§ Input material:
******************************

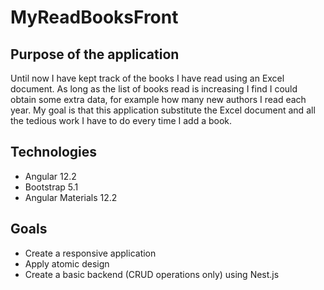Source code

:
# MyReadBooksFront

## Purpose of the application
Until now I have kept track of the books I have read using an Excel document. As long as the list of books read is increasing I find I could obtain some extra data, for example how many new authors I read each year.
My goal is that this application substitute the Excel document and all the tedious work I have to do every time I add a book.

## Technologies
  - Angular 12.2
  - Bootstrap 5.1
  - Angular Materials 12.2

## Goals
  - Create a responsive application
  - Apply atomic design
  - Create a basic backend (CRUD operations only) using Nest.js
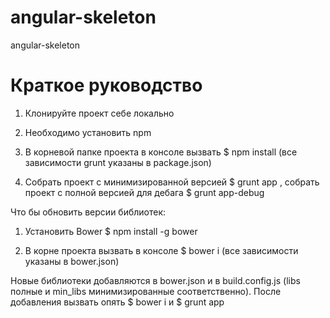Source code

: # angular-skeleton
angular-skeleton


# Краткое руководство
1. Клонируйте проект себе локально

2. Необходимо установить npm

3. В корневой папке проекта в консоле вызвать $ npm install (все зависимости grunt указаны в package.json)

4. Собрать проект с минимизированной версией $ grunt app , cобрать проект с полной версией для дебага $ grunt app-debug

Что бы обновить версии библиотек:

1. Установить Bower $ npm install -g bower

2. В корне проекта вызвать в консоле $ bower i (все зависимости указаны в bower.json)

Новые библиотеки добавляются в bower.json и в build.config.js (libs полные и min_libs минимизированные соответственно).
После добавления вызвать опять $ bower i и $ grunt app
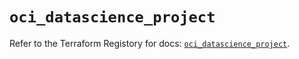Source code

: # `oci_datascience_project`

Refer to the Terraform Registory for docs: [`oci_datascience_project`](https://registry.terraform.io/providers/oracle/oci/6.18.0/docs/resources/datascience_project).
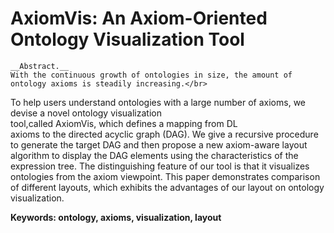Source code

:AxiomVis: An Axiom-Oriented Ontology Visualization Tool
=====================================
    __Abstract.__ 
    With the continuous growth of ontologies in size, the amount of ontology axioms is steadily increasing.</br>
To help users understand ontologies with a large number of axioms, we devise a novel ontology visualization </br>tool,called AxiomVis, which defines a mapping from DL   
    axioms to the directed acyclic graph (DAG). 
We give a recursive procedure to generate the target DAG and then propose a new axiom-aware layout algorithm 
to display the DAG elements using the characteristics of the expression tree. The distinguishing feature of 
our tool is that it visualizes ontologies from the axiom viewpoint. This paper demonstrates comparison of 
different layouts, which exhibits the advantages of our layout on
ontology visualization.

__Keywords: ontology, axioms, visualization, layout__
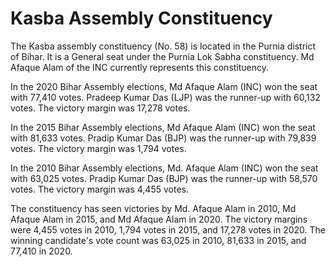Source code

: # Kasba Assembly Constituency

The Kasba assembly constituency (No. 58) is located in the Purnia district of Bihar. It is a General seat under the Purnia Lok Sabha constituency. Md Afaque Alam of the INC currently represents this constituency.

In the 2020 Bihar Assembly elections, Md Afaque Alam (INC) won the seat with 77,410 votes. Pradeep Kumar Das (LJP) was the runner-up with 60,132 votes. The victory margin was 17,278 votes.

In the 2015 Bihar Assembly elections, Md Afaque Alam (INC) won the seat with 81,633 votes. Pradip Kumar Das (BJP) was the runner-up with 79,839 votes. The victory margin was 1,794 votes.

In the 2010 Bihar Assembly elections, Md. Afaque Alam (INC) won the seat with 63,025 votes. Pradip Kumar Das (BJP) was the runner-up with 58,570 votes. The victory margin was 4,455 votes.

The constituency has seen victories by Md. Afaque Alam in 2010, Md Afaque Alam in 2015, and Md Afaque Alam in 2020. The victory margins were 4,455 votes in 2010, 1,794 votes in 2015, and 17,278 votes in 2020. The winning candidate's vote count was 63,025 in 2010, 81,633 in 2015, and 77,410 in 2020.

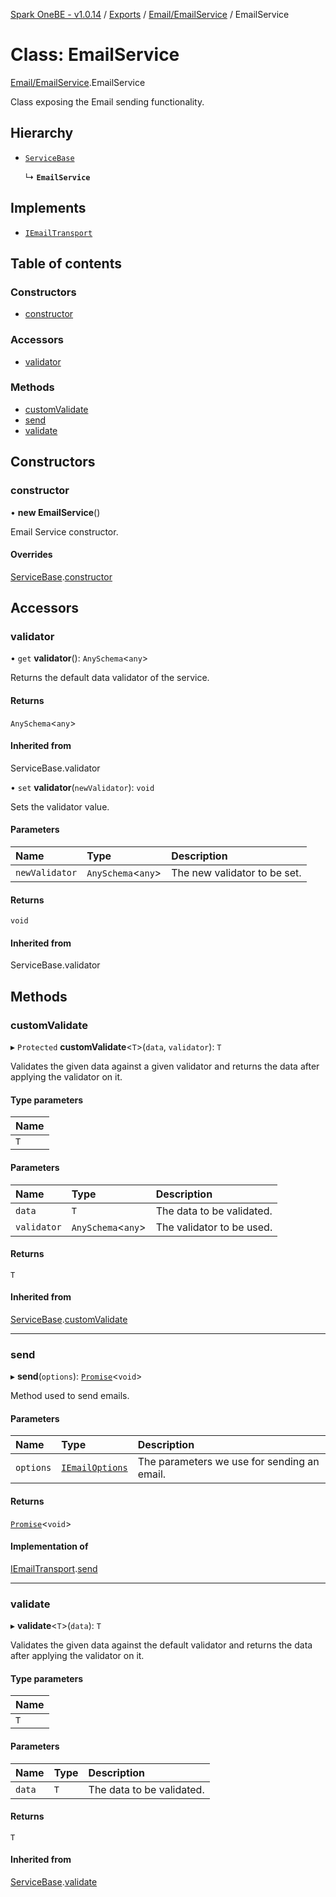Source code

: [Spark OneBE - v1.0.14](../README.md) / [Exports](../modules.md) / [Email/EmailService](../modules/Email_EmailService.md) / EmailService

# Class: EmailService

[Email/EmailService](../modules/Email_EmailService.md).EmailService

Class exposing the Email sending functionality.

## Hierarchy

- [`ServiceBase`](Services_ServiceBase.ServiceBase.md)

  ↳ **`EmailService`**

## Implements

- [`IEmailTransport`](../interfaces/Email_Transports_IEmailTransport.IEmailTransport.md)

## Table of contents

### Constructors

- [constructor](Email_EmailService.EmailService.md#constructor)

### Accessors

- [validator](Email_EmailService.EmailService.md#validator)

### Methods

- [customValidate](Email_EmailService.EmailService.md#customvalidate)
- [send](Email_EmailService.EmailService.md#send)
- [validate](Email_EmailService.EmailService.md#validate)

## Constructors

### constructor

• **new EmailService**()

Email Service constructor.

#### Overrides

[ServiceBase](Services_ServiceBase.ServiceBase.md).[constructor](Services_ServiceBase.ServiceBase.md#constructor)

## Accessors

### validator

• `get` **validator**(): `AnySchema`<`any`\>

Returns the default data validator of the service.

#### Returns

`AnySchema`<`any`\>

#### Inherited from

ServiceBase.validator

• `set` **validator**(`newValidator`): `void`

Sets the validator value.

#### Parameters

| Name | Type | Description |
| :------ | :------ | :------ |
| `newValidator` | `AnySchema`<`any`\> | The new validator to be set. |

#### Returns

`void`

#### Inherited from

ServiceBase.validator

## Methods

### customValidate

▸ `Protected` **customValidate**<`T`\>(`data`, `validator`): `T`

Validates the given data against a given validator and returns
the data after applying the validator on it.

#### Type parameters

| Name |
| :------ |
| `T` |

#### Parameters

| Name | Type | Description |
| :------ | :------ | :------ |
| `data` | `T` | The data to be validated. |
| `validator` | `AnySchema`<`any`\> | The validator to be used. |

#### Returns

`T`

#### Inherited from

[ServiceBase](Services_ServiceBase.ServiceBase.md).[customValidate](Services_ServiceBase.ServiceBase.md#customvalidate)

___

### send

▸ **send**(`options`): [`Promise`]( https://developer.mozilla.org/en-US/docs/Web/JavaScript/Reference/Global_Objects/Promise )<`void`\>

Method used to send emails.

#### Parameters

| Name | Type | Description |
| :------ | :------ | :------ |
| `options` | [`IEmailOptions`](../interfaces/Email_Transports_IEmailTransport.IEmailOptions.md) | The parameters we use for sending an email. |

#### Returns

[`Promise`]( https://developer.mozilla.org/en-US/docs/Web/JavaScript/Reference/Global_Objects/Promise )<`void`\>

#### Implementation of

[IEmailTransport](../interfaces/Email_Transports_IEmailTransport.IEmailTransport.md).[send](../interfaces/Email_Transports_IEmailTransport.IEmailTransport.md#send)

___

### validate

▸ **validate**<`T`\>(`data`): `T`

Validates the given data against the default validator and returns
the data after applying the validator on it.

#### Type parameters

| Name |
| :------ |
| `T` |

#### Parameters

| Name | Type | Description |
| :------ | :------ | :------ |
| `data` | `T` | The data to be validated. |

#### Returns

`T`

#### Inherited from

[ServiceBase](Services_ServiceBase.ServiceBase.md).[validate](Services_ServiceBase.ServiceBase.md#validate)
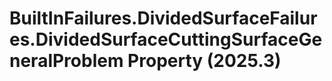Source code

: # BuiltInFailures.DividedSurfaceFailures.DividedSurfaceCuttingSurfaceGeneralProblem Property (2025.3)

﻿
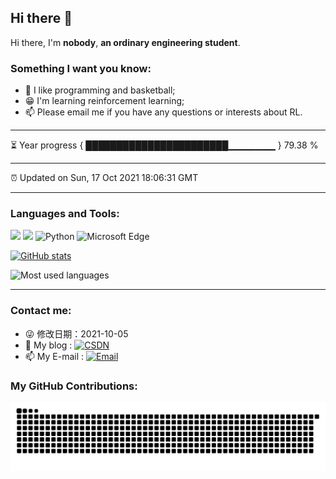 ## Hi there 👋

Hi there, I'm **nobody**, **an ordinary engineering student**.



### Something I want you know:

- 🏀 I like programming and basketball;
- 😁 I'm learning reinforcement learning;
- 📫 Please email me if you have any questions or interests about RL.

---


⏳ Year progress { ███████████████████████▁▁▁▁▁▁▁ } 79.38 %

---

⏰ Updated on Sun, 17 Oct 2021 18:06:31 GMT

---

### Languages and Tools:

![](https://img.shields.io/badge/tool-VS--Code-blue) 
![](https://img.shields.io/badge/tool-ML--agents-orange) 
![Python](https://img.shields.io/badge/Python-3776AB?style=flat-square&logo=Python&logoColor=white)
![Microsoft Edge](https://img.shields.io/badge/Microsoft_Edge-0078D7?style=flat-square&logo=Microsoft-Edge&logoColor=white)

     

[![GitHub stats](https://github-readme-stats.vercel.app/api?username=X-DDDDD&show_icons=true&theme=radical)](https://github.com/anuraghazra/github-readme-stats)  

![Most used languages](https://github-readme-stats.vercel.app/api/top-langs/?username=X-DDDDD&layout=compact&hide_border=true&langs_count=10)  

---

### Contact me:

- 😜 修改日期：2021-10-05  
- 🤔 My blog   : [![CSDN](https://img.shields.io/badge/@whatever_ittakes-FF8800?style=flat-square&logo=Micro.blog&logoColor=white)](https://blog.csdn.net/whatever_ittakes)        
- 📫 My E-mail : [![Email](https://img.shields.io/badge/1336143736@qq.com-D14836?style=flat-square&logo=gmail&logoColor=white)](mailto:1336143736@qq.com)         


### My GitHub Contributions:  

![](https://raw.githubusercontent.com/X-DDDDD/X-DDDDD/main/assets/github-contribution-grid-snake.svg)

******************************

§ Requirement: Transcribe, from the material above, the stretch starting at the line with "Что бы обновить" and ending at the line with "The Kasba assembly", both included, exactly. Do not carry over pictures.

§ Worked solution:
Что бы обновить версии библиотек:

1. Установить Bower $ npm install -g bower

2. В корне проекта вызвать в консоле $ bower i (все зависимости указаны в bower.json)

Новые библиотеки добавляются в bower.json и в build.config.js (libs полные и min_libs минимизированные соответственно).
После добавления вызвать опять $ bower i и $ grunt app
Source code

: # `oci_datascience_project`

Refer to the Terraform Registory for docs: [`oci_datascience_project`](https://registry.terraform.io/providers/oracle/oci/6.18.0/docs/resources/datascience_project).
Source code

:AxiomVis: An Axiom-Oriented Ontology Visualization Tool
=====================================
    __Abstract.__ 
    With the continuous growth of ontologies in size, the amount of ontology axioms is steadily increasing.</br>
To help users understand ontologies with a large number of axioms, we devise a novel ontology visualization </br>tool,called AxiomVis, which defines a mapping from DL   
    axioms to the directed acyclic graph (DAG). 
We give a recursive procedure to generate the target DAG and then propose a new axiom-aware layout algorithm 
to display the DAG elements using the characteristics of the expression tree. The distinguishing feature of 
our tool is that it visualizes ontologies from the axiom viewpoint. This paper demonstrates comparison of 
different layouts, which exhibits the advantages of our layout on
ontology visualization.

__Keywords: ontology, axioms, visualization, layout__
Source code

: # Kasba Assembly Constituency

The Kasba assembly constituency (No. 58) is located in the Purnia district of Bihar. It is a General seat under the Purnia Lok Sabha constituency. Md Afaque Alam of the INC currently represents this constituency.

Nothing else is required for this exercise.